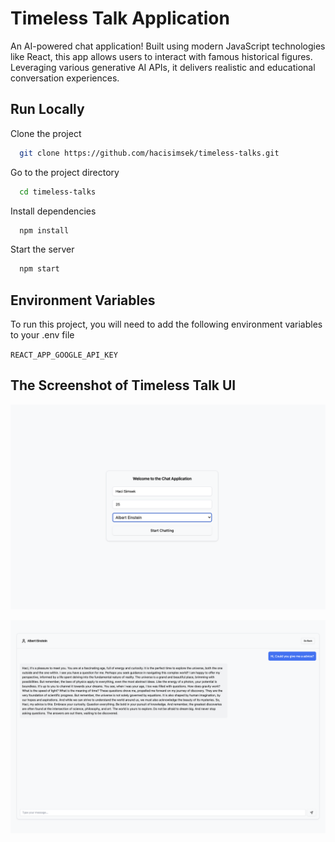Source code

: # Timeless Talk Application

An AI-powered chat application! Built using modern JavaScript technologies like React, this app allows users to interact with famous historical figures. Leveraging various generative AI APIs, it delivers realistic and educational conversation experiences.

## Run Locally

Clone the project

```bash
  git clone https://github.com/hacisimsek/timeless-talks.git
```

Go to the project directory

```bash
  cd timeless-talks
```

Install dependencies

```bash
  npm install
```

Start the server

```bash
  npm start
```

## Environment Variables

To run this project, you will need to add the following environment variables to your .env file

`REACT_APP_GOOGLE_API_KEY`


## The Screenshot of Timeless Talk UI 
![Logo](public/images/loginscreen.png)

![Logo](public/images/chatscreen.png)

• • •

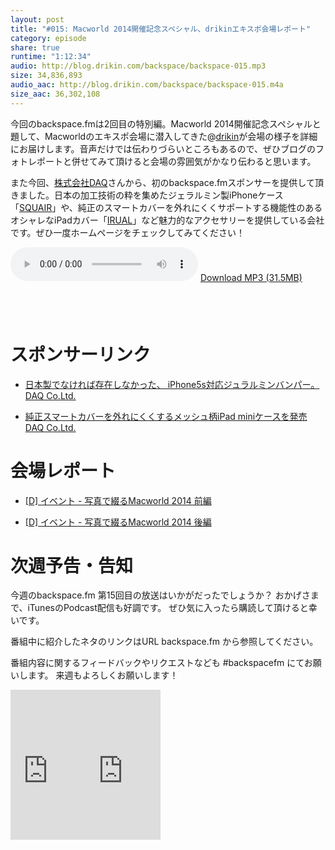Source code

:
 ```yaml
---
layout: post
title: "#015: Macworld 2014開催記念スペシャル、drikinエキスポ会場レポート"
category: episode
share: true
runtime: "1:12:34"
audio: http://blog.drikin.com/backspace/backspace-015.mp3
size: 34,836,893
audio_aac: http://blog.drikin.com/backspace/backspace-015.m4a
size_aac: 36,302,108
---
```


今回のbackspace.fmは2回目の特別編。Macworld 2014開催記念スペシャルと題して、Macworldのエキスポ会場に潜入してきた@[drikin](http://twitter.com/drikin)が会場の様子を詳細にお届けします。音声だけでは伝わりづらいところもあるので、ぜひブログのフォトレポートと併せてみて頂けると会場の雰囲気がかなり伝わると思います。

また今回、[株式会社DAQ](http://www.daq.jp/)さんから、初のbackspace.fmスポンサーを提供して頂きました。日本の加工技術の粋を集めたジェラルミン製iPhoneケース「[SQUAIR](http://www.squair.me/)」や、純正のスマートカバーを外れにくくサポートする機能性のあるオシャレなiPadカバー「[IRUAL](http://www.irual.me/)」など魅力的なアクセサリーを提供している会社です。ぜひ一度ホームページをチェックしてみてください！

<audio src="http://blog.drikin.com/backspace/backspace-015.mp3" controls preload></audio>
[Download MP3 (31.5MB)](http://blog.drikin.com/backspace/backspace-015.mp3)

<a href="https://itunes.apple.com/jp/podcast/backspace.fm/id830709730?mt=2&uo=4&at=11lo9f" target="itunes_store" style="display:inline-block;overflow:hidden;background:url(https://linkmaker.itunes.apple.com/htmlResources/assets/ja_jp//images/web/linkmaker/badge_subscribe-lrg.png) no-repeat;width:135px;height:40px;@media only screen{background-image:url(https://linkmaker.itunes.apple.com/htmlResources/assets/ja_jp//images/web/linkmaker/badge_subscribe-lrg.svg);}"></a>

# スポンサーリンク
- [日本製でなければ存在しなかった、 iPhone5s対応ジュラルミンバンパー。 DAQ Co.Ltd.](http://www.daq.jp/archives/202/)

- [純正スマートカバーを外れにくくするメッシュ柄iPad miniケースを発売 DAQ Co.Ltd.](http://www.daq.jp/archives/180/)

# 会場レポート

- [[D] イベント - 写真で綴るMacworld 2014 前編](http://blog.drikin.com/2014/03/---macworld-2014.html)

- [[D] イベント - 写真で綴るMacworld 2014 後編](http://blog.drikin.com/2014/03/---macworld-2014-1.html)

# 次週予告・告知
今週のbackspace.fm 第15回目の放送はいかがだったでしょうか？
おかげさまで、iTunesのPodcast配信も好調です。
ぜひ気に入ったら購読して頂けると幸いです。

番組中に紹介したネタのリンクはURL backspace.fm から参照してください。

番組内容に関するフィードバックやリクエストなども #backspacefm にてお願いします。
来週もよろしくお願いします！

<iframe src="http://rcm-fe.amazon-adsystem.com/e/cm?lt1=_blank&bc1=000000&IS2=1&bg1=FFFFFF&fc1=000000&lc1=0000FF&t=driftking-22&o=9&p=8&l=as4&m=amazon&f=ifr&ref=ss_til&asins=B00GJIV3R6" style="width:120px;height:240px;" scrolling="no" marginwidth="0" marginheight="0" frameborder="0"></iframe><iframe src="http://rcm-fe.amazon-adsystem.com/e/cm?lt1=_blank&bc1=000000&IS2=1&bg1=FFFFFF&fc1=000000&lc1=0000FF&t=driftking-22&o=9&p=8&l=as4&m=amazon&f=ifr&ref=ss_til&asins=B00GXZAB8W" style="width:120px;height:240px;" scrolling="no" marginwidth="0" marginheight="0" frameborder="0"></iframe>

• • •

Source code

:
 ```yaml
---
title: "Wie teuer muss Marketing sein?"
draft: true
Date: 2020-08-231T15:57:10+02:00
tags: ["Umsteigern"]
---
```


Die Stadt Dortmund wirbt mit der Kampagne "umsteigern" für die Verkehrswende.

• • •

**WHAT THE TASK REQUIRES**
Write out every line of the data that holds the word "public".

**ANSWER BOX**
![Logo](public/images/loginscreen.png)
![Logo](public/images/chatscreen.png)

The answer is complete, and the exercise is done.